Production is not difficult. 'You really don't need a huge amount of skill,' one pharmaceutical company investigator says. Most counterfeiting takes place in south Asia and the Far East, with China the biggest source. The scale varies from small-time entrepreneurs turning out 100 tablets a day to vast factories. Both producers and distributors have become more expert. 'It's a cat-and-mouse game, permanently escalating,' Thomas Thorp, the manager of government affairs for Eli Lilly, says.

'Ten years ago it might take a counterfeiter six months to copy your product once it had come on the market, and the quality of that counterfeit would probably be very poor. We're now seeing counterfeit product in some markets where we haven't even launched the legitimate one. They are getting more and more sophisticated.' Manufacturers of the anti-malarial drug Atesunate added a hologram to the blister foil to differentiate it from fakes: the counterfeiters followed suit in less than a month.

Nearly a third of all counterfeit drugs confiscated in Europe in 2006 came via the United Arab Emirates where free trade zones can be used to muddy the trail. Dubai is especially favoured because of its position between Asia, Europe and Africa. In July last year more than 500,000 fake Plavix tablets were seized near Dubai airport. Some contained cement powder.

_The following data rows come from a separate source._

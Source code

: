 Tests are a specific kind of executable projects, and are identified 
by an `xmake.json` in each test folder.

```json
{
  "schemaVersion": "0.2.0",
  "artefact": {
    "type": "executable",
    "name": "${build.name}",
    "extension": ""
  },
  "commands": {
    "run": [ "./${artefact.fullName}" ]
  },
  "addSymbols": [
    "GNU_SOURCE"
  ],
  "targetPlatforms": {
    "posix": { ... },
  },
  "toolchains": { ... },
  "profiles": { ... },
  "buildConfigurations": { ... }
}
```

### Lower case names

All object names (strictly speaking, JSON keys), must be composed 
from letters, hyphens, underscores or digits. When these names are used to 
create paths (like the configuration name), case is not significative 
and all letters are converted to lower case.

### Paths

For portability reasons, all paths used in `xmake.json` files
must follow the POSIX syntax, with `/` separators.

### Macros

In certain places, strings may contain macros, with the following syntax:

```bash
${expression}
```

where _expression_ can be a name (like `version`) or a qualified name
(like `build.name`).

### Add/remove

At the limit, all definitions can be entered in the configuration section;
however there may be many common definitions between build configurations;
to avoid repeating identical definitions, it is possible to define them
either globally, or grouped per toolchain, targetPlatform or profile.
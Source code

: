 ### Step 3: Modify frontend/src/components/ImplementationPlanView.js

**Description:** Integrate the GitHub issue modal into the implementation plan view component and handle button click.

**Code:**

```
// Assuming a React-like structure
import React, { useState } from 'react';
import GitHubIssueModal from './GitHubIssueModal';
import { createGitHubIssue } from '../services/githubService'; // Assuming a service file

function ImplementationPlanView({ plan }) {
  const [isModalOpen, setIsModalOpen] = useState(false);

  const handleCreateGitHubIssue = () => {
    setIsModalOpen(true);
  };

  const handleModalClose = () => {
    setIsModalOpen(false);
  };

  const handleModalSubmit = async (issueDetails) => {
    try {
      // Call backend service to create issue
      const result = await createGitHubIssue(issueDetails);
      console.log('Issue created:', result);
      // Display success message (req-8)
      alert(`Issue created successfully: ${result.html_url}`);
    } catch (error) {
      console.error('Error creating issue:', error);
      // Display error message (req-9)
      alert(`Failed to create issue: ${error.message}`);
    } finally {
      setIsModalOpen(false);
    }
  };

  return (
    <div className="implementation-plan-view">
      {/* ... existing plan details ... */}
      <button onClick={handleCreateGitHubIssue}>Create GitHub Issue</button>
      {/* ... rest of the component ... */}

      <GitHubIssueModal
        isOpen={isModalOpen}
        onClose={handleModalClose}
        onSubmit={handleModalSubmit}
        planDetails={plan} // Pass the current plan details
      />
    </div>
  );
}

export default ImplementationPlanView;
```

The MHRA and the Royal Pharmaceutical Society collaboratively conduct spot checks at pharmacies and distributors. The number has been stepped up and concentrates on the 'hot list' of much-faked drugs, but the total number of batches examined is still in the low thousands - tiny compared with the 750 million prescription items dispensed in each year.

Pharmacists get advice, such as: 'Look for signs of a removed or switched product label.' As counterfeiters use a solvent such as lighter fuel, there may be a tacky residue or fading or discolouring around the edges of the label.

London is a major transit point. London postmarks add reassurance for buyers, and packages carrying them are less likely to attract attention. In one recent case pharmaceutical company investigators found that counterfeits went from the Chinese mainland to Hong Kong, then to the United Arab Emirates and the Bahamas, where individual prescriptions for American internet buyers were filled and put into packets and addressed. These packages then came to the UK where they were stamped and mailed to the US, all to hide tracks and to add credibility.

The situation is indeed alarming, and agencies across the West are gearing up before counterfeits swamp the developed countries.